::: Record set :::

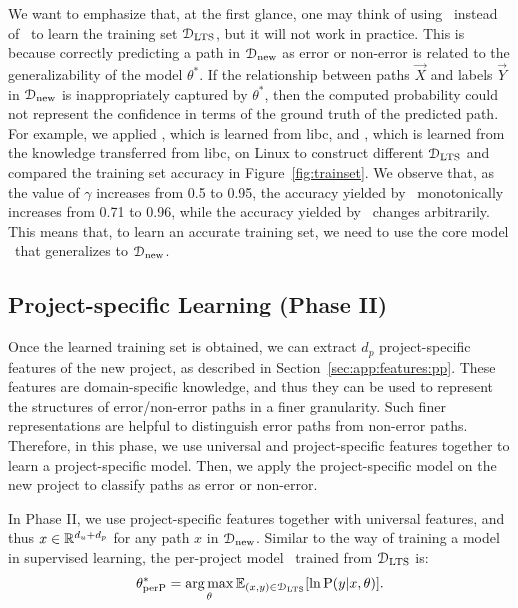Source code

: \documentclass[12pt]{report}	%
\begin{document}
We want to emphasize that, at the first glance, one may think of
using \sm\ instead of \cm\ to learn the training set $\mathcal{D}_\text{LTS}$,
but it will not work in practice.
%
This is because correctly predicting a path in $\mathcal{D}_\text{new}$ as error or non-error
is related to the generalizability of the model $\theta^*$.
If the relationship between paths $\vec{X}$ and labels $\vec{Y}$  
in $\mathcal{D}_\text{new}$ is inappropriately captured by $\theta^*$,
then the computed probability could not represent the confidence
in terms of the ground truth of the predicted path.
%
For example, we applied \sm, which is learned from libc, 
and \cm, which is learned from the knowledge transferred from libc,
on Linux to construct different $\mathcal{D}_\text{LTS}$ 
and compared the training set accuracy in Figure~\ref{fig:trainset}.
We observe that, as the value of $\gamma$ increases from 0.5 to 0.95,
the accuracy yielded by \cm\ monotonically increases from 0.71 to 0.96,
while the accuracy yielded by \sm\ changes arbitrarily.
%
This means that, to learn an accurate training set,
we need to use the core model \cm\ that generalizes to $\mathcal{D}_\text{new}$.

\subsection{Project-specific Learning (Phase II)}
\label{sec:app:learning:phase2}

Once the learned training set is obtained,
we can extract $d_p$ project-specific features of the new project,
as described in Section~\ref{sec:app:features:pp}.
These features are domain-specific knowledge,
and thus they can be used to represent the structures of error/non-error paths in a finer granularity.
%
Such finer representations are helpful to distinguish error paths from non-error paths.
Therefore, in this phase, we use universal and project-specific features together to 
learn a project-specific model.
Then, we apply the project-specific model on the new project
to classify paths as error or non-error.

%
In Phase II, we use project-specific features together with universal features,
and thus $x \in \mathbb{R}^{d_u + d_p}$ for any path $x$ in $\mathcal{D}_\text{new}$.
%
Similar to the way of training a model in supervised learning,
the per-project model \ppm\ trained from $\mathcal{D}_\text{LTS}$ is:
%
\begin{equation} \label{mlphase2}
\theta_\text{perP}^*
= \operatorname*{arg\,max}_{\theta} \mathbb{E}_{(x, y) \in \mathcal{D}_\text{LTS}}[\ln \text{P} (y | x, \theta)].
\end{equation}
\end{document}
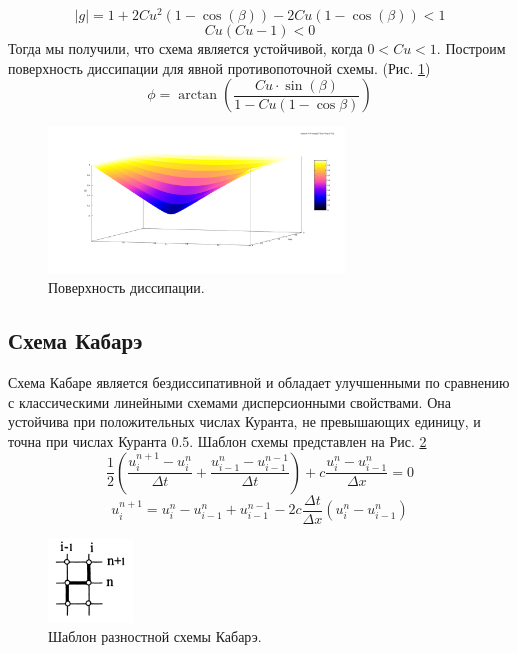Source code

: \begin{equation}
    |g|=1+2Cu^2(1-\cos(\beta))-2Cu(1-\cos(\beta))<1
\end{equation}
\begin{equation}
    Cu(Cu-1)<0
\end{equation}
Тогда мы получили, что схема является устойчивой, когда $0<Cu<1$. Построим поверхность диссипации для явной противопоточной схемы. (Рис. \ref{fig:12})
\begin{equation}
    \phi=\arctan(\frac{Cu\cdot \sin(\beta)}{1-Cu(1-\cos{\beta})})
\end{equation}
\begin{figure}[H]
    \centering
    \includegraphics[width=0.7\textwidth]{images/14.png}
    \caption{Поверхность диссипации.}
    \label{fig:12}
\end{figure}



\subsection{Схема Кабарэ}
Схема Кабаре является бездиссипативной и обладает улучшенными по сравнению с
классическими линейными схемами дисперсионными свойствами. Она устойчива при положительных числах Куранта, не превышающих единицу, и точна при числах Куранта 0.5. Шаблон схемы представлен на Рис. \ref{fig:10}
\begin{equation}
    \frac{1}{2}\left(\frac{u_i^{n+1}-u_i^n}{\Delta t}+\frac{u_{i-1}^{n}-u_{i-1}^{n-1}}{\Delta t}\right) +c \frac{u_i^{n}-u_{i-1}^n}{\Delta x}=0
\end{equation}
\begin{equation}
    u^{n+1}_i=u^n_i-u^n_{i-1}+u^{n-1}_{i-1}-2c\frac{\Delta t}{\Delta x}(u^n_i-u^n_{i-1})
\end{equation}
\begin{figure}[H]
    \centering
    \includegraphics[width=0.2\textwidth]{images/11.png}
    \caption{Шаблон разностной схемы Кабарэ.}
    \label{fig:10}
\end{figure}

:::
::: Record set :::

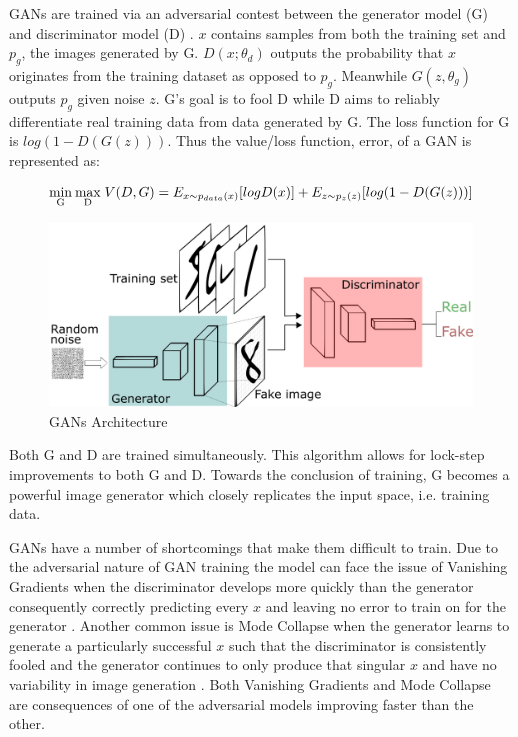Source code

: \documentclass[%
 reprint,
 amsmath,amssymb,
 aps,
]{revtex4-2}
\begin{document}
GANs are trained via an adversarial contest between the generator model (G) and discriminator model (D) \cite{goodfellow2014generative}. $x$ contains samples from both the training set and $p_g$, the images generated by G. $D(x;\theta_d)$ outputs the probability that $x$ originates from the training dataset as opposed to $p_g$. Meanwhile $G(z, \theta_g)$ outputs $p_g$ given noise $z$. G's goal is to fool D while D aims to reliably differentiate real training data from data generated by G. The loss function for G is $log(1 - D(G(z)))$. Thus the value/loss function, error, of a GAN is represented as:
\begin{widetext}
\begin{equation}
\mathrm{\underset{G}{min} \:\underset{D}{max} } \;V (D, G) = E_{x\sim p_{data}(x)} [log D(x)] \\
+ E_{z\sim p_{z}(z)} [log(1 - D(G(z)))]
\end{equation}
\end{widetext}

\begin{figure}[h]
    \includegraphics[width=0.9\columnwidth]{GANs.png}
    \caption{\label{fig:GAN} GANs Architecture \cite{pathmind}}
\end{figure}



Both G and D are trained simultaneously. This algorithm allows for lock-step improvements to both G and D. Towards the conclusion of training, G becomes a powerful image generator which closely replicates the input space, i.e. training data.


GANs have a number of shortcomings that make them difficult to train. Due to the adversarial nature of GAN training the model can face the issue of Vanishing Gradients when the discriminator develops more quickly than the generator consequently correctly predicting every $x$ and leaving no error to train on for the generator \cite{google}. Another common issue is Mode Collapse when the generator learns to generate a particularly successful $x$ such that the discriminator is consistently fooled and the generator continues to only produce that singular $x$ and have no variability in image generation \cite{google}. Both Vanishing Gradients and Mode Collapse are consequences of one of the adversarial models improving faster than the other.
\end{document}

:::

Task brief: Only one stretch of the data above is needed. Restate it word for word, from the line containing "is related to" through the line containing "and compared the", both ends included.

Response area:
is related to the generalizability of the model $\theta^*$.
If the relationship between paths $\vec{X}$ and labels $\vec{Y}$  
in $\mathcal{D}_\text{new}$ is inappropriately captured by $\theta^*$,
then the computed probability could not represent the confidence
in terms of the ground truth of the predicted path.
%
For example, we applied \sm, which is learned from libc, 
and \cm, which is learned from the knowledge transferred from libc,
on Linux to construct different $\mathcal{D}_\text{LTS}$ 
and compared the training set accuracy in Figure~\ref{fig:trainset}.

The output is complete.